Il suo primo pensiero andò ai figli, che percorrevano quel tratto di strada ogni giorno, per tornare a casa dopo la scuola. E proprio a quell'ora.
"Tremavo al pensiero di vedere i loro volti tra quelli dei feriti intorno a me," ricorda Mirwais.
Fortunatamente non c'erano. I suoi due bambini erano a casa ad aspettarlo, ma quell'esperienza ha segnato Mirwais per lungo tempo. E' stata una delle poche volte in cui ha messo in discussione la sua scelta.
Pelle tosta
Come molti afghani, Mirwais non si perde d'animo facilmente. Negli anni '90 - aveva allora dodici anni - l'Afghanistan era scosso dalla violenza. Lui e la sua famiglia lasciarono Kandahar, dove era nato. Suo padre rimase ucciso lungo il cammino durante un attacco missilistico e Mirwais, essendo il più grande di sette fratelli, attraversò il confine con il Pakistan assumendosi la responsabilità della sua numerosa famiglia.
"Ci eravamo lasciati tutto alle spalle. Arrivati a Peshwar non avevamo nulla. Non un ricordo del passato, neanche una fotografia. Partivamo da zero, " racconta. Ma ciò non lo ha scoraggiato, e Mirwais ha continuato i suoi studi laureandosi in ingegneria elettrica all' Università di Peshwar.
Sebbene la sua famiglia fosse riuscita a ricostruirsi una vita in Pakistan, Mirwais non ebbe dubbi quando si trattò di tornare nel suo paese, prima come esperto di telecomunicazioni per l'UNOPS e poi diventando capo dell'unità per le telecomunicazioni del WFP. Uno dopo l'altro, i suoi fratelli lo hanno raggiunto a Kabul con le loro famiglie. Oggi vivono tutti insieme nella capitale.
Lavoro, lavoro, lavoro
A Kabul, il WFP fornisce i servizi di telecomunicazioni a tutta la comunità umanitaria delle Nazioni Unite. Mirwais ha dunque molto lavoro da fare. "Lavoro dalla 10 alle 12 ore al giorno, 52 settimane all'anno," spiega. "É un lavoro difficile, ci confrontiamo costantemente con le emergenze. Come se non bastasse, in Afghanistan c'è pochissima elettricità e dobbiamo fare affidamento sui generatori. É una bella sfida qundo devi garantire le connessioni ad internet."
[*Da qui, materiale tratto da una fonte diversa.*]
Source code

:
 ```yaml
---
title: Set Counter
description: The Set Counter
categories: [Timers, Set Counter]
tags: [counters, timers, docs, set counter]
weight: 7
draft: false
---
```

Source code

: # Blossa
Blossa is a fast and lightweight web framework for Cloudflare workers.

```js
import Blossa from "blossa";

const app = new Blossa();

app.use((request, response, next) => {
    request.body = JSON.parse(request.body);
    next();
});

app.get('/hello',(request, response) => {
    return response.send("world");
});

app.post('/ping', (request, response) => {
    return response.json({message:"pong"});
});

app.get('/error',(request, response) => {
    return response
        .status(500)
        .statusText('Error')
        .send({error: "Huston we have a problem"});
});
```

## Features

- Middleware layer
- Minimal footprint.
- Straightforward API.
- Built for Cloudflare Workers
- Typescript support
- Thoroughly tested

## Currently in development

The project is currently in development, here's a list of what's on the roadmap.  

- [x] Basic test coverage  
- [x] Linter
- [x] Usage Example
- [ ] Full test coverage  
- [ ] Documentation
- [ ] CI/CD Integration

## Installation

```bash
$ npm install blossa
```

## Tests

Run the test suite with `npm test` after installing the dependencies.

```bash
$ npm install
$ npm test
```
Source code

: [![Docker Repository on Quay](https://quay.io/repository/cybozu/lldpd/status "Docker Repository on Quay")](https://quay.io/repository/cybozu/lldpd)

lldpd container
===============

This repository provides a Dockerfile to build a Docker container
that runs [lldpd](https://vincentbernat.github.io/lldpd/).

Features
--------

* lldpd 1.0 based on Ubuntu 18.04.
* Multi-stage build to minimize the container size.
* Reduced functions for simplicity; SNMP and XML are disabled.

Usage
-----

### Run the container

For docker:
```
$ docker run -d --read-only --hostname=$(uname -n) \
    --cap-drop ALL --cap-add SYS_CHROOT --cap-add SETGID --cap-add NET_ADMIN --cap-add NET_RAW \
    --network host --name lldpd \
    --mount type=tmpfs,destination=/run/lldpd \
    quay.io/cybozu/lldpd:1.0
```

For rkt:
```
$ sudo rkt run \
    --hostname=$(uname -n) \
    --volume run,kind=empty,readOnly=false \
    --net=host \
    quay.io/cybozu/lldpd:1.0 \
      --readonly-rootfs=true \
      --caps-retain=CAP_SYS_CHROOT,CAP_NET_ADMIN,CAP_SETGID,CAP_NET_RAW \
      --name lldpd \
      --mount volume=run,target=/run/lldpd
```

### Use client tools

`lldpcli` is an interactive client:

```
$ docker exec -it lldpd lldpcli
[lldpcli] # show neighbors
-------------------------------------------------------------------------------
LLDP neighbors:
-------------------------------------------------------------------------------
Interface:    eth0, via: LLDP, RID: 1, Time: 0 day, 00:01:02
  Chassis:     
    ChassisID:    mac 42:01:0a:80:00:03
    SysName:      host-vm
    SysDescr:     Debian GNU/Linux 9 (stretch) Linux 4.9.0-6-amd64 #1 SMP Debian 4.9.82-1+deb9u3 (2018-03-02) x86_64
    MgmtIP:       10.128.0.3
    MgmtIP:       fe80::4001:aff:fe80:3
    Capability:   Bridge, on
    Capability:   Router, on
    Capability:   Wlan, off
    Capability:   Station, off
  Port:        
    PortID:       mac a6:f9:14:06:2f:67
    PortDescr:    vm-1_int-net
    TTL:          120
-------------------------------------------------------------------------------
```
Ma l'ostacolo più grande rimane la continua minaccia alla sicurezza, continua Mirwais. "Se devi montare delle antenne o fare delle riparazioni, devi uscire con una scorta armata. E questo rallenta molto il lavoro."
Queste preoccupazioni coinvolgono anche la sua famiglia. "Il weekend, non esiste un posto sicuro dove poter andare con la mia famiglia per un pic-nic. Certi giorni non possiamo neanche uscire di casa."
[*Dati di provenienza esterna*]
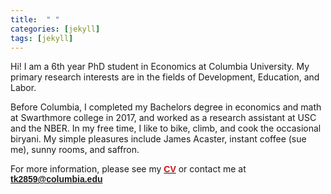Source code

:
 ```yaml
---
title:  " "
categories: [jekyll]
tags: [jekyll]
---
```

Hi! I am a 6th year PhD student in Economics at Columbia University. My primary research interests are in the fields of Development, Education, and Labor. 

Before Columbia, I completed my Bachelors degree in economics and math at Swarthmore college in 2017, and worked as a research assistant at USC and the NBER. In my free time, I like to bike, climb, and cook the occasional biryani. My simple pleasures include James Acaster, instant coffee (sue me), sunny rooms, and saffron. 

For more information, please see my <a href="{{ site.baseurl }}/files/TK_CV_03.15.24" target="_blank"><b><font face="Arial" color="#cc0e0e">CV</font></b></a> or contact me at <a href="mailto:{{ site.author.email }}" title="Email {{ site.author.email }}" target="_blank"><b><font face="Arial" color="#cc0e0e">tk2859@columbia.edu</font></b></a>


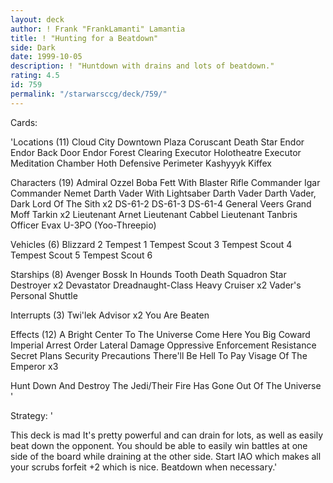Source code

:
 ```yaml
---
layout: deck
author: ! Frank "FrankLamanti" Lamantia
title: ! "Hunting for a Beatdown"
side: Dark
date: 1999-10-05
description: ! "Huntdown with drains and lots of beatdown."
rating: 4.5
id: 759
permalink: "/starwarsccg/deck/759/"
---
```

Cards: 

'Locations (11)
Cloud City Downtown Plaza
Coruscant
Death Star
Endor
Endor Back Door
Endor Forest Clearing
Executor Holotheatre
Executor Meditation Chamber
Hoth Defensive Perimeter
Kashyyyk
Kiffex

Characters (19)
Admiral Ozzel
Boba Fett With Blaster Rifle
Commander Igar
Commander Nemet
Darth Vader With Lightsaber
Darth Vader
Darth Vader, Dark Lord Of The Sith  x2
DS-61-2
DS-61-3
DS-61-4
General Veers
Grand Moff Tarkin  x2
Lieutenant Arnet
Lieutenant Cabbel
Lieutenant Tanbris
Officer Evax
U-3PO (Yoo-Threepio)

Vehicles (6)
Blizzard 2
Tempest 1
Tempest Scout 3
Tempest Scout 4
Tempest Scout 5
Tempest Scout 6

Starships (8)
Avenger
Bossk In Hounds Tooth
Death Squadron Star Destroyer  x2
Devastator
Dreadnaught-Class Heavy Cruiser  x2
Vader's Personal Shuttle

Interrupts (3)
Twi'lek Advisor  x2
You Are Beaten

Effects (12)
A Bright Center To The Universe
Come Here You Big Coward
Imperial Arrest Order
Lateral Damage
Oppressive Enforcement
Resistance
Secret Plans
Security Precautions
There'll Be Hell To Pay
Visage Of The Emperor  x3

Hunt Down And Destroy The Jedi/Their Fire Has Gone Out Of The Universe
'

Strategy: '

This deck is mad  It's pretty powerful and can drain for lots, as well as easily beat down the opponent.	You should be able to easily win battles at one side of the board while draining at the other side.  Start IAO which makes all your scrubs forfeit +2 which is nice.  Beatdown when necessary.'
Ma la sua famiglia ha imparato a convivere con i pericoli e a passare il tempo a casa nel miglior modo. Da buon padre, Mirwais aiuta i suoi bambini a fare i compiti, e nel tempo libero continua i suoi studi.
"Mi piace la pubblicità," dice. "Per questo ho preso lezioni di marketing a distanza. Mi è sempre piaciuto studiare ed è quello che faccio la maggior parte del tempo a casa."